From the entries that follow, list every line in which the string "entre" appears.

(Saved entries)
◆ ◆ ◆ ◆ ◆ ◆ ◆
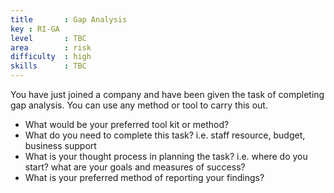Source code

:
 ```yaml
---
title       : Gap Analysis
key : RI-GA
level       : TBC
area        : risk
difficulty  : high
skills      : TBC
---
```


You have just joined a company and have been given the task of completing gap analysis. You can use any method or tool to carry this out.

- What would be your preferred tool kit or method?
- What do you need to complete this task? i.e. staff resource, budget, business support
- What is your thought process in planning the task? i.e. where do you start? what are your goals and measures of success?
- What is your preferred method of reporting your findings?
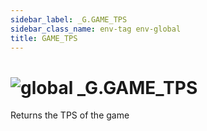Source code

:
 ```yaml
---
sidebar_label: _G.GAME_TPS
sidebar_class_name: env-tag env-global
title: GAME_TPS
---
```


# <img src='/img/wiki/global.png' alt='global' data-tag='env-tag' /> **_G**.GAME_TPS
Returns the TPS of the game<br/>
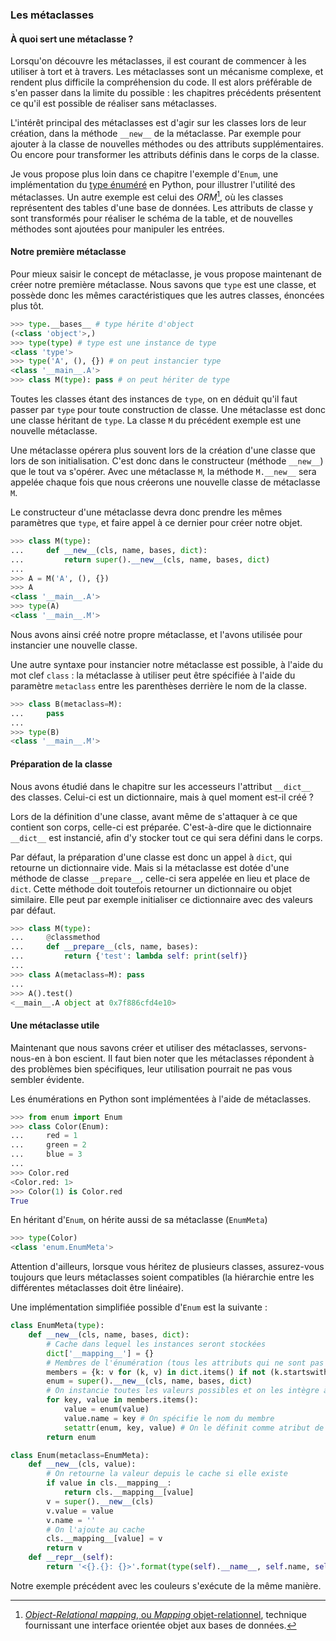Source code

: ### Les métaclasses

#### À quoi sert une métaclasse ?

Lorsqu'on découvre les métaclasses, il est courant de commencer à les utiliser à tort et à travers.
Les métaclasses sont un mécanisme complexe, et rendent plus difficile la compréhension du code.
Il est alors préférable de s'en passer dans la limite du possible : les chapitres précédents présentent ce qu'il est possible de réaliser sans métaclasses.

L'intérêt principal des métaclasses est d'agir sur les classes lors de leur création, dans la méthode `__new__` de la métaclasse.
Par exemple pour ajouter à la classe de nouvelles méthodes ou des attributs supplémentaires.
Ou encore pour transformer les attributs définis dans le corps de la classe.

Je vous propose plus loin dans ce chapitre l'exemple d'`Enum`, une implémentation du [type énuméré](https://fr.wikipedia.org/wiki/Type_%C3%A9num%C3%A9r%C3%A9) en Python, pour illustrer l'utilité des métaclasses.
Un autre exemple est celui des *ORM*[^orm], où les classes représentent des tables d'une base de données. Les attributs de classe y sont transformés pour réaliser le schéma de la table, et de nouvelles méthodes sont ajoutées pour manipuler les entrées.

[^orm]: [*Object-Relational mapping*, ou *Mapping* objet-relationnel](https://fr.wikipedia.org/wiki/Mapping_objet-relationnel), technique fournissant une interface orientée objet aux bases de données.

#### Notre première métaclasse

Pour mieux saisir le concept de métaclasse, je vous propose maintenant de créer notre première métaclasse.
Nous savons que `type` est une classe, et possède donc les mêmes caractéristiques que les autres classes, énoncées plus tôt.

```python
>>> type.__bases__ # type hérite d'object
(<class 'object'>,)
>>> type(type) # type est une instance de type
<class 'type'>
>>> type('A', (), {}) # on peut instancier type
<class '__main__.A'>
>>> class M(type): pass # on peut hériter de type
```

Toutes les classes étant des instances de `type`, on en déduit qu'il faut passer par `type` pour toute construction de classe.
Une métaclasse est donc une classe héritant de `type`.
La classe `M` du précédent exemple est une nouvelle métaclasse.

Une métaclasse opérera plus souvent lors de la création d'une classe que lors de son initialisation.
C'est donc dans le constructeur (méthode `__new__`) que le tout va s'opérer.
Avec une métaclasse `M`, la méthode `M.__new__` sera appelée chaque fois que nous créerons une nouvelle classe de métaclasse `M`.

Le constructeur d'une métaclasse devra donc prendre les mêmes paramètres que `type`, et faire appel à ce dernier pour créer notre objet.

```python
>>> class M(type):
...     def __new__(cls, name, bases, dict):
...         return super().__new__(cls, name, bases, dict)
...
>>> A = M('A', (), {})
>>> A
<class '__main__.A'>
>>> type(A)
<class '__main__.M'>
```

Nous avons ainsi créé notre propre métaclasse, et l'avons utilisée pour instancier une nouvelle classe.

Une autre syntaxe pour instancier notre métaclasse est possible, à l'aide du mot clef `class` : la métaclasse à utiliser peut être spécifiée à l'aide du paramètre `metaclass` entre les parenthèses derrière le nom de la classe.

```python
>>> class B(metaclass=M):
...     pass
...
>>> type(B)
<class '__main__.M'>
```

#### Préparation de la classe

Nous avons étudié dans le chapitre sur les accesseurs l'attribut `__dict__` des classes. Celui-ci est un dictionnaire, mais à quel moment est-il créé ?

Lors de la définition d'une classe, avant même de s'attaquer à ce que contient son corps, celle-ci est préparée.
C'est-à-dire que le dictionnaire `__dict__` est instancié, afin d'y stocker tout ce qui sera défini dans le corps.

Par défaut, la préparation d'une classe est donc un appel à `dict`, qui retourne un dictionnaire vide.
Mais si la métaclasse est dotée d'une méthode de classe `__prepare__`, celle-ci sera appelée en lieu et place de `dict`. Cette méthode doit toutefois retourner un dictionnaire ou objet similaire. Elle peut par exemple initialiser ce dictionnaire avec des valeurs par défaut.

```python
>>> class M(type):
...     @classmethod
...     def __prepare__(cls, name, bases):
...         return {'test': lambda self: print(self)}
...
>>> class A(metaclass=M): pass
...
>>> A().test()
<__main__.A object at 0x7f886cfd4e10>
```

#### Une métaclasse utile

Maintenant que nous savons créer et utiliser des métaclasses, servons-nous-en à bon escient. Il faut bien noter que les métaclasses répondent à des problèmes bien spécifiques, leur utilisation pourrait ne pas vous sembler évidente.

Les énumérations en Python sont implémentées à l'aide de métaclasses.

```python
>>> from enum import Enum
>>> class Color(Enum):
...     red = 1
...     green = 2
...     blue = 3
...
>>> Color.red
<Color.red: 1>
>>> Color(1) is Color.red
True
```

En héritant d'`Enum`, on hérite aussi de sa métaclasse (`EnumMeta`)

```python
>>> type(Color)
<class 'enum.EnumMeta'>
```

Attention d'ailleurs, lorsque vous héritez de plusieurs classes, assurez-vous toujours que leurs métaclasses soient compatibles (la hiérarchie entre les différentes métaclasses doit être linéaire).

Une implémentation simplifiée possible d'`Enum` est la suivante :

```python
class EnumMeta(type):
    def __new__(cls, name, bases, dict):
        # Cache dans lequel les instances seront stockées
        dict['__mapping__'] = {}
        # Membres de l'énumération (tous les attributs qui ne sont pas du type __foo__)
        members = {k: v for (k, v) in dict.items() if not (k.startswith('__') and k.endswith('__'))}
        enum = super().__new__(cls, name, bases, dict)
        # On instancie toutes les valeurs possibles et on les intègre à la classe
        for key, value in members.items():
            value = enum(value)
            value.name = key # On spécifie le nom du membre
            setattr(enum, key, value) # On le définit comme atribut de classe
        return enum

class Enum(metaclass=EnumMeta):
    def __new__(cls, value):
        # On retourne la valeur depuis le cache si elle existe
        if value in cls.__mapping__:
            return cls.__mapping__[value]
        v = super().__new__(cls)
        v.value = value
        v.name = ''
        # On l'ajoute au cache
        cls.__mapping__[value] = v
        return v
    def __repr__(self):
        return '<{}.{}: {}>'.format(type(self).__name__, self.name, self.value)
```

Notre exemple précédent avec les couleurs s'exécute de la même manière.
◆ ◆ ◆ ◆ ◆ ◆ ◆
# Task answer:
Une autre syntaxe pour instancier notre métaclasse est possible, à l'aide du mot clef `class` : la métaclasse à utiliser peut être spécifiée à l'aide du paramètre `metaclass` entre les parenthèses derrière le nom de la classe.
Attention d'ailleurs, lorsque vous héritez de plusieurs classes, assurez-vous toujours que leurs métaclasses soient compatibles (la hiérarchie entre les différentes métaclasses doit être linéaire).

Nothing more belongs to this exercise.